What is being asked ▸
Your answer should hold every line of the records below that contains the string "includegraphics".

Data for analysis ▸
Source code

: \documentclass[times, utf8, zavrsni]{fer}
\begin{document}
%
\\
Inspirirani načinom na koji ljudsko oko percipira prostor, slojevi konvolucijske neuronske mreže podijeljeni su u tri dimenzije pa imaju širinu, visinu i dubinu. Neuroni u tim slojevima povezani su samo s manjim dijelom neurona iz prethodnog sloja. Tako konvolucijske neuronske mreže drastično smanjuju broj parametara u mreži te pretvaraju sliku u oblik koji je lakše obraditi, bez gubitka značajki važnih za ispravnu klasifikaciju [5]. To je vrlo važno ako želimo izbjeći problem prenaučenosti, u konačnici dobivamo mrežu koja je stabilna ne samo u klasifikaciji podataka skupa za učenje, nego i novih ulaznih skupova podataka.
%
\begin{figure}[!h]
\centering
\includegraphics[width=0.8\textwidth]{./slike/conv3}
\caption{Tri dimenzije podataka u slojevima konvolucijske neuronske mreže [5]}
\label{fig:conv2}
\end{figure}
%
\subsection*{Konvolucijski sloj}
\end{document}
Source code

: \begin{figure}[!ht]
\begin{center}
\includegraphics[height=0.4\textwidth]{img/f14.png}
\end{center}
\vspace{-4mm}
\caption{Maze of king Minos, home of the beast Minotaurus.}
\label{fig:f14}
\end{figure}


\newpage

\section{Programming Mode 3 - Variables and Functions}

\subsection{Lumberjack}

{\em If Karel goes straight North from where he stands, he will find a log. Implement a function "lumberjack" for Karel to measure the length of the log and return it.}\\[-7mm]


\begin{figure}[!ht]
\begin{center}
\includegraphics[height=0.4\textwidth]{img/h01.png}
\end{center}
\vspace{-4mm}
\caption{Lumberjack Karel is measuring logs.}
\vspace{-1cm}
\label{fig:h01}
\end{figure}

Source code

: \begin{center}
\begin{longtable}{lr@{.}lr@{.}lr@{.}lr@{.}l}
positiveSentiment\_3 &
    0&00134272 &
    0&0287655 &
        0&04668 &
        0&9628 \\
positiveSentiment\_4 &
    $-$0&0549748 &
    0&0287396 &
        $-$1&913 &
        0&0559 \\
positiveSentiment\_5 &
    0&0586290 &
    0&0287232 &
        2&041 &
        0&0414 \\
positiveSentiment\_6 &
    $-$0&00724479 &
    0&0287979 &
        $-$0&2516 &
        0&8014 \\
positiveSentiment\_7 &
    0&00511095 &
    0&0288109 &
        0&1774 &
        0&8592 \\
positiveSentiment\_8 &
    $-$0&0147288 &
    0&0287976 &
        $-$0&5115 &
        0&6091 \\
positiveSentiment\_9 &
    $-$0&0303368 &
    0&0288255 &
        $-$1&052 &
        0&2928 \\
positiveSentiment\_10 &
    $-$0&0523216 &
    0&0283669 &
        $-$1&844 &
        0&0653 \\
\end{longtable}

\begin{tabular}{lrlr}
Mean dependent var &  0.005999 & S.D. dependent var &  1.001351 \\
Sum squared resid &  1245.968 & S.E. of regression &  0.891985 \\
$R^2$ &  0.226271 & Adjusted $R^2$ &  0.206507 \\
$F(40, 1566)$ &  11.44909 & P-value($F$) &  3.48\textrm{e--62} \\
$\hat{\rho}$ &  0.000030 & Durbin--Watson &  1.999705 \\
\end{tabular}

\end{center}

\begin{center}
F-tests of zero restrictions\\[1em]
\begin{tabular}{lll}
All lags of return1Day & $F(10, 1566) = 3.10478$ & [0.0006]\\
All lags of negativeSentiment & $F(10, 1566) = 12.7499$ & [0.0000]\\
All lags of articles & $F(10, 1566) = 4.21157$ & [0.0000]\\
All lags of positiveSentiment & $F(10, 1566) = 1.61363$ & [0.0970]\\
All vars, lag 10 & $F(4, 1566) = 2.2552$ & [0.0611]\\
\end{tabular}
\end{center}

Answer to the exercise ▸
\includegraphics[width=0.8\textwidth]{./slike/conv3}
\includegraphics[height=0.4\textwidth]{img/f14.png}
\includegraphics[height=0.4\textwidth]{img/h01.png}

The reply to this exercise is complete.